I always feel like I’m walking on thin ice with movies whose fantastic content ties them with Biblical themes; the very fact that I’m covering them in the context of a comprehensive view of the fantastic genres (science fiction, fantasy or horror) makes me run the risk of appearing that I’m scoffing at things that many people embrace as unassailable truth. My response is twofold; firstly, any movie that deals with events that could be described as magical (in this case, consider Noah’s ability to control all of those animals) places it within the bounds of fantasy, whether or not the event is true or believed true, and secondly, I won’t cover a movie unless some other source has already classified it as belonging to the fantastic genres. With this out of the way, let me go on to the movie itself.

In some ways, movies like this are a bit useless; if you’re a devout believer, you don’t need proof, and if you’re skeptical, you’ll probably never find sufficient proof for your purposes, especially if you question the intents of the filmmakers themselves. I suspect you’ll most be impressed if you see it as a child. I’ll give it credit for addressing many of the thorny questions that can usually be asked about the possibility of such an event actually occurring. Nevertheless, the movie is only mildly interesting at best, and rather repetitive at its worst; there’s just so much you can do with footage of people climbing mountains. At any rate, I suspect most people know in advance whether this movie would have any interest for them without having to read my review.


The Ice House (1969)

aka Love in Cold Blood
Article 3002 by Dave Sindelar
Viewing Date: 7-27-2009
Posting Date: 11-2-2009
Directed by Stuart E. McGowan
Featuring David Story, Robert Story, Jim Davis
Country: USA

An ice house worker is humiliated by a buxom blonde who hits him over the head with a beer bottle. This gives him a trauma so that he strangles any woman who raises a drink to him. Pretty soon, his twin brother, a cop, is on a case to track down disappearing women.
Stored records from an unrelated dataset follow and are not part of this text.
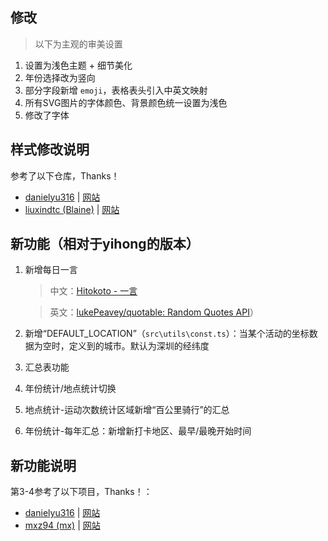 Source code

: ## 修改

> 以下为主观的审美设置

1. 设置为浅色主题 + 细节美化
2. 年份选择改为竖向
3. 部分字段新增 `emoji`，表格表头引入中英文映射
4. 所有SVG图片的字体颜色、背景颜色统一设置为浅色
5. 修改了字体

## 样式修改说明

参考了以下仓库，Thanks！

- [danielyu316](https://github.com/danielyu316/running_page) | [网站](https://danielyu316.github.io/running_page/)
- [liuxindtc (Blaine)](https://github.com/liuxindtc) | [网站](https://liuxin.run/)

## 新功能（相对于yihong的版本）

1. 新增每日一言
    > 中文：[Hitokoto - 一言](https://hitokoto.cn/)

    > 英文：[lukePeavey/quotable: Random Quotes API](https://github.com/lukePeavey/quotable?tab=readme-ov-file#get-random-quotes)）

2. 新增“DEFAULT_LOCATION”（`src\utils\const.ts`）：当某个活动的坐标数据为空时，定义到的城市。默认为深圳的经纬度
3. 汇总表功能
4. 年份统计/地点统计切换
5. 地点统计-运动次数统计区域新增“百公里骑行”的汇总
6. 年份统计-每年汇总：新增新打卡地区、最早/最晚开始时间

## 新功能说明

第3-4参考了以下项目，Thanks！：

- [danielyu316](https://github.com/danielyu316/running_page) | [网站](https://danielyu316.github.io/running_page/)
- [mxz94 (mx)](https://github.com/mxz94) | [网站](https://run.malanxi.top/)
At first I thought this sleazy, cheap little movie was doing an amazing job in twin brother special effects, but a quick check of the credits cleared that up; instead of one actor playing two roles, we have actual twins in the leads. It’s a neat trick getting real twins to play twins a movie. It’s an even better trick if both the twins can act, but you can’t have everything. This movie is incredibly sleazy; the local dance place features lots of nude dancing to the non-hit “The Scrub”, there’s a gratuitous orgy sequence, and assorted other nude scenes. It’s also incredibly silly; from the traumatic experience that sets off the murders, the twin cop subplot, and a variety of other silly scenes (especially a freak accident where a corpse appears in an ice dispenser), the movie becomes unintentionally comic a lot of the time. But then it may not be unintentional; director Stuart McGowan went on to direct a couple of Tim Conway films. The most surprising thing about this movie is that there’s a touch of naivete in place of the mean-spiritedness I usually find in movies of this ilk; the killer is basically a big lug who can’t control what he does rather than the repellent misogynist that I’d expect from a movie like this, and it doesn’t drench itself in sadism. In short, this one is definitely bad, but far from unwatchable.

Past Midnight (1991)

Article 3001 by Dave Sindelar
Viewing Date: 7-26-2009
Posting Date: 11-1-2009
Directed by Jan Eliasberg
Featuring Rutger Hauer, Natasha Richardson, Clancy Brown
Country: USA

A social worker takes on a case of finding a job for a parolee who was in prison for killing his wife and unborn child. She begins to suspect that he was framed for the murder, and she investigates on her own while falling in love with him. However, she may be in greater danger than she thinks…

Yesterday I mentioned Quentin Tarantino in passing; today I find myself unexpectedly encountering him. He’s listed as associate producer on this movie, though, according to IMDB, he got the credit from having done an uncredited rewrite on the script. I have yet to see any of Tarantino’s other movies, so I’m not going to make any judgments or generalizations, and I don’t know just how much was rewritten here. The movie is only fair; Rutger Hauer is well cast, but he’s in exactly the sort of role I’d expect him to be in. The story itself is standard, and I think it mostly falters towards the end when too many characters make stupid decisions. A serial killer aspect of the story is the primary horror element, though touches of PEEPING TOM also creep in. Incidentally, this movie predates Tarantino’s breakthrough movie RESERVOIR DOGS.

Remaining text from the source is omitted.